> [Source material]
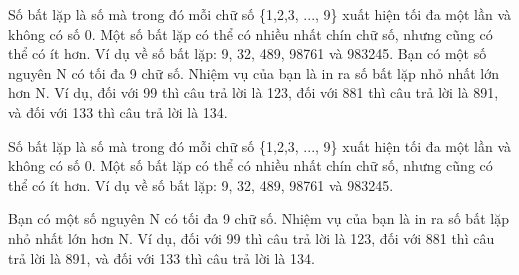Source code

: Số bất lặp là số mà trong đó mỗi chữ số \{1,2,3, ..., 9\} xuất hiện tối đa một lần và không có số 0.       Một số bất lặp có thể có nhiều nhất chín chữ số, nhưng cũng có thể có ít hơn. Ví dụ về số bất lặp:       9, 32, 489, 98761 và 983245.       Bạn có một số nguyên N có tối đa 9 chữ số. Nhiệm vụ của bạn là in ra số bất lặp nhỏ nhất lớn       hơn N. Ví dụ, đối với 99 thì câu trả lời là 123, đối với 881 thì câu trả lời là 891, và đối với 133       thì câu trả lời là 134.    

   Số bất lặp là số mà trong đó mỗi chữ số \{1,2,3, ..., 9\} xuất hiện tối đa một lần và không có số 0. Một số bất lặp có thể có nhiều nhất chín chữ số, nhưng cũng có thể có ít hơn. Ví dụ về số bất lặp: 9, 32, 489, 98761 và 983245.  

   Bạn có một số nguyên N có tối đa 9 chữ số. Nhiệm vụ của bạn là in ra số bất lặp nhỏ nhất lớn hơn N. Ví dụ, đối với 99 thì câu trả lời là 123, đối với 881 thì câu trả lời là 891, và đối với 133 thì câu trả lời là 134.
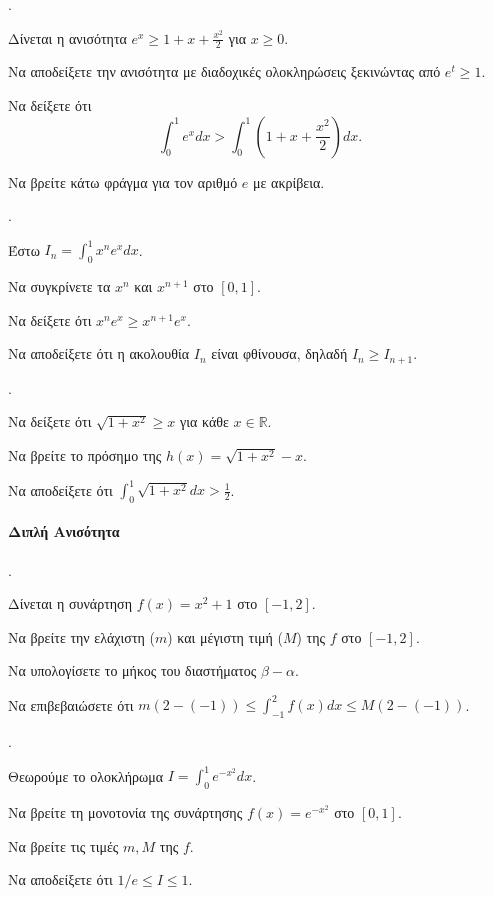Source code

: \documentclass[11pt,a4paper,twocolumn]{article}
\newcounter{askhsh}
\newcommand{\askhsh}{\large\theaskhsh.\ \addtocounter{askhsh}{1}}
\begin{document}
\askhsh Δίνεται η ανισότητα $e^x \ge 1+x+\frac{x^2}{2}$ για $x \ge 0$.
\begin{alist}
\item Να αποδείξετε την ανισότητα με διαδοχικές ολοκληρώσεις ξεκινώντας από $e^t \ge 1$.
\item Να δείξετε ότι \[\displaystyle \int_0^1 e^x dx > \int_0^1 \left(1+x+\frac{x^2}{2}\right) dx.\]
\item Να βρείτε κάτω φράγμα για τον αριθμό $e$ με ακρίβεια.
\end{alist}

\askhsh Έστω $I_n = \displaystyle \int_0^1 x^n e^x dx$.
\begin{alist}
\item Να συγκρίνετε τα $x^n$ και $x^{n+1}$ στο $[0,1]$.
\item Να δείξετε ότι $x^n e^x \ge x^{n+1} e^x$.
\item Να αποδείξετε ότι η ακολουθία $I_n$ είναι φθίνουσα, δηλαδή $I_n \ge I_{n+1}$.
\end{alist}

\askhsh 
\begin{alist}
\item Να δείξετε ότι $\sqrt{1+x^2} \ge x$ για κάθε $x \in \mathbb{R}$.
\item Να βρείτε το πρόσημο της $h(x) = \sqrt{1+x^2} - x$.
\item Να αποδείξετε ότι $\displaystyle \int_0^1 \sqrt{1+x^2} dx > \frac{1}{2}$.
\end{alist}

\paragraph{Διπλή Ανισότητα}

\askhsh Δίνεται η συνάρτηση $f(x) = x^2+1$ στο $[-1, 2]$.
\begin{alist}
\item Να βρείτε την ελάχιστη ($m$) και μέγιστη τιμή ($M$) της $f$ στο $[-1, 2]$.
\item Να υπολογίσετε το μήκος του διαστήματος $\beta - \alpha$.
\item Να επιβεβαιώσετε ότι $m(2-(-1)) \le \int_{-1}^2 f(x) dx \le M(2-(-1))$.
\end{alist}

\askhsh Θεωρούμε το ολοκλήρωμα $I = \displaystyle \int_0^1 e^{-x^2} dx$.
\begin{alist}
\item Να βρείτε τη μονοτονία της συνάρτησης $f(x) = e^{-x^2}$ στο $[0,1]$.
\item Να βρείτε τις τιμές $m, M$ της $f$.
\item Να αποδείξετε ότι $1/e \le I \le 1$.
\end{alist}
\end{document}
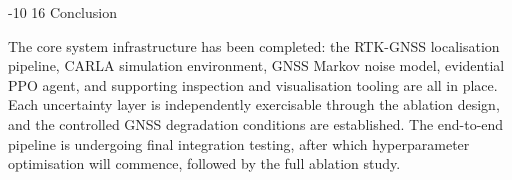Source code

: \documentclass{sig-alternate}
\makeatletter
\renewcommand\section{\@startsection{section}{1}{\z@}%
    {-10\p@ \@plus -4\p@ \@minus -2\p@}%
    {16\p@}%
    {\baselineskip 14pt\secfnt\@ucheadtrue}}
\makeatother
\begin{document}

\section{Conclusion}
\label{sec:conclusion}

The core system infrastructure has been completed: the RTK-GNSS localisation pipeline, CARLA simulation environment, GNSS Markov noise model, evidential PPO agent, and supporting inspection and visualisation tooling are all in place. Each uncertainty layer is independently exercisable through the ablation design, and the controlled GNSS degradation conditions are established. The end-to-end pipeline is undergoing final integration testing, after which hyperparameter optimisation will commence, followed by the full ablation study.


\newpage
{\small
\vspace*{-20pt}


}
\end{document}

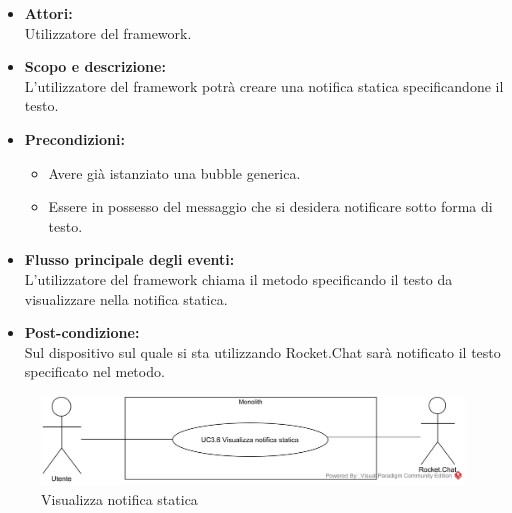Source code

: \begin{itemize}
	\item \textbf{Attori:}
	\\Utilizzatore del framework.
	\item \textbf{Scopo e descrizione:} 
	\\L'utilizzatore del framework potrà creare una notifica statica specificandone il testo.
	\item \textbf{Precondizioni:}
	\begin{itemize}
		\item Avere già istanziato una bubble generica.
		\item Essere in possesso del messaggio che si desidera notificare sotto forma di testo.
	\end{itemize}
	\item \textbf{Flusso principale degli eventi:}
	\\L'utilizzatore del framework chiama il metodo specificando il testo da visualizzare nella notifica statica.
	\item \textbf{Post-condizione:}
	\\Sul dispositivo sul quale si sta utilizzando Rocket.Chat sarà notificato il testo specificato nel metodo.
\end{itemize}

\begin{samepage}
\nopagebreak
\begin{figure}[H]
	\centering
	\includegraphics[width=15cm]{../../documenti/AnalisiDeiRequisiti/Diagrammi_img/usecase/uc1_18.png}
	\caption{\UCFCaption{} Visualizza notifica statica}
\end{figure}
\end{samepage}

* * *

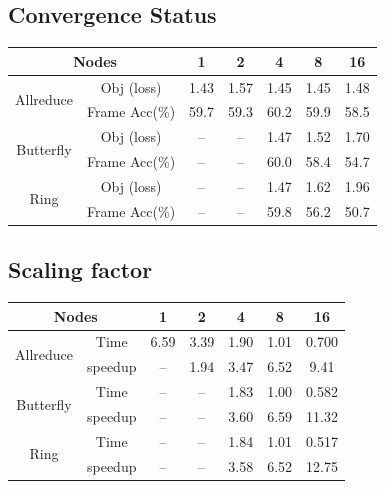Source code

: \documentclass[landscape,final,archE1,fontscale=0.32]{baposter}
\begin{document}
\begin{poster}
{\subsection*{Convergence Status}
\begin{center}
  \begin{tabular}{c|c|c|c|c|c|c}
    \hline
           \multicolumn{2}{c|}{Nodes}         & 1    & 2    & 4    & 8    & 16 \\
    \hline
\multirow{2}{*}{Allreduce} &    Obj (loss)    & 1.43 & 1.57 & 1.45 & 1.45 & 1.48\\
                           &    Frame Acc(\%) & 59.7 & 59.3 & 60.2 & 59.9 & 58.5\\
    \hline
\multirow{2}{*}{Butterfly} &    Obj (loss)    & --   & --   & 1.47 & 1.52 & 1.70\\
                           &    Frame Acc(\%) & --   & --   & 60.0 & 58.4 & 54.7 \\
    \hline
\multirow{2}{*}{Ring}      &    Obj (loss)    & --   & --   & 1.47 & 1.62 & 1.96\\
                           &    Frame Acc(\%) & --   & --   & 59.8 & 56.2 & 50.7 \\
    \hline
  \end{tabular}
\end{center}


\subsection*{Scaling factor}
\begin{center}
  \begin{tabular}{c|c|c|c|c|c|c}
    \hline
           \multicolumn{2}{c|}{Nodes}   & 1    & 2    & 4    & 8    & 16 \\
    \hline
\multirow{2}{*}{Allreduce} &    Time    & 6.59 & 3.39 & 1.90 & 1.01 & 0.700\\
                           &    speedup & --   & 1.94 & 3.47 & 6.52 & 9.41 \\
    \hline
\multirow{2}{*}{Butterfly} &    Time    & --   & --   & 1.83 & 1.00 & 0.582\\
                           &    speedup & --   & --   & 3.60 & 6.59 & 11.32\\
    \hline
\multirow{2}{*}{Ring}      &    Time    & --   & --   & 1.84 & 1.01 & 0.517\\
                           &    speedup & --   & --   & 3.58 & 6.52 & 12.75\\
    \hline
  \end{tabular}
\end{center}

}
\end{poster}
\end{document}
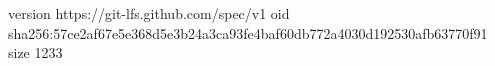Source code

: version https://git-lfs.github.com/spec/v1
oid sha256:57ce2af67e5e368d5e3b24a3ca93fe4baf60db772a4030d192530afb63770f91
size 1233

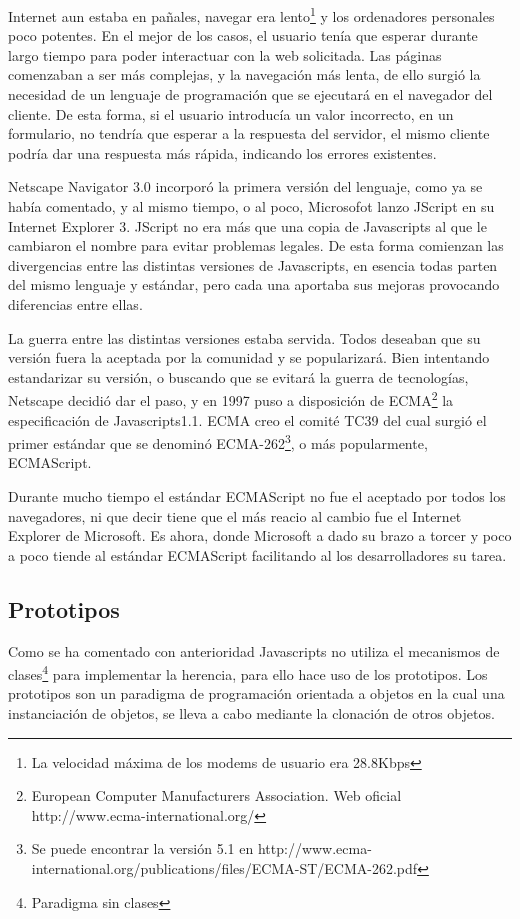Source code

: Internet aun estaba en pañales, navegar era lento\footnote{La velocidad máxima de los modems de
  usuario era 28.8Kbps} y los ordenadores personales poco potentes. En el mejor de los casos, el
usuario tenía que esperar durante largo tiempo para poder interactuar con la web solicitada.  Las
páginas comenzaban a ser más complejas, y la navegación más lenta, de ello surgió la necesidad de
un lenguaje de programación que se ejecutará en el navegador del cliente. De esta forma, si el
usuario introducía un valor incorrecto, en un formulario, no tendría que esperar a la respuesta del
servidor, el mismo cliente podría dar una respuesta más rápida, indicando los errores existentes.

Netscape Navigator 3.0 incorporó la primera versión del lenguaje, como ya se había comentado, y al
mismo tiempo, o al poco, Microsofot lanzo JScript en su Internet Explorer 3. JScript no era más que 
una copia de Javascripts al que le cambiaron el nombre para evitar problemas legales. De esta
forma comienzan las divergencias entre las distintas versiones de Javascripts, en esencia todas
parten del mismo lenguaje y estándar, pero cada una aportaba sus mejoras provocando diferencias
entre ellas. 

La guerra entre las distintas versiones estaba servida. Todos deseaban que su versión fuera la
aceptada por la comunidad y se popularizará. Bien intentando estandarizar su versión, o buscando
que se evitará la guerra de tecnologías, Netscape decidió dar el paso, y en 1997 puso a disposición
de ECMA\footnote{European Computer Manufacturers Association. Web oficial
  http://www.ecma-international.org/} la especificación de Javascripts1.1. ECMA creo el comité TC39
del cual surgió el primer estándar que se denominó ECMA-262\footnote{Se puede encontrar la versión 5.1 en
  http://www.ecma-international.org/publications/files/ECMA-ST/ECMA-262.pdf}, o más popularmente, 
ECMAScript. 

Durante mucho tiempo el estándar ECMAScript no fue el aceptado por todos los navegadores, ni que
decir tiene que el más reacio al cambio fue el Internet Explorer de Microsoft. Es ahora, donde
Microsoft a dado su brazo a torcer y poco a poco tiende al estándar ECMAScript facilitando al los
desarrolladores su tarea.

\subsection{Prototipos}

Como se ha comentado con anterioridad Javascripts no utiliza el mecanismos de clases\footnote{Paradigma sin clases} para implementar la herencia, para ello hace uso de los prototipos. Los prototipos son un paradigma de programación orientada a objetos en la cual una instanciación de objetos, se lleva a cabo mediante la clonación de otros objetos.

> [What you will do]
What are the lines, exactly as written above, from the line with "una copia de" to the line with "entre ellas.", both included? Output only those.

> [Expected answer]
una copia de Javascripts al que le cambiaron el nombre para evitar problemas legales. De esta
forma comienzan las divergencias entre las distintas versiones de Javascripts, en esencia todas
parten del mismo lenguaje y estándar, pero cada una aportaba sus mejoras provocando diferencias
entre ellas. 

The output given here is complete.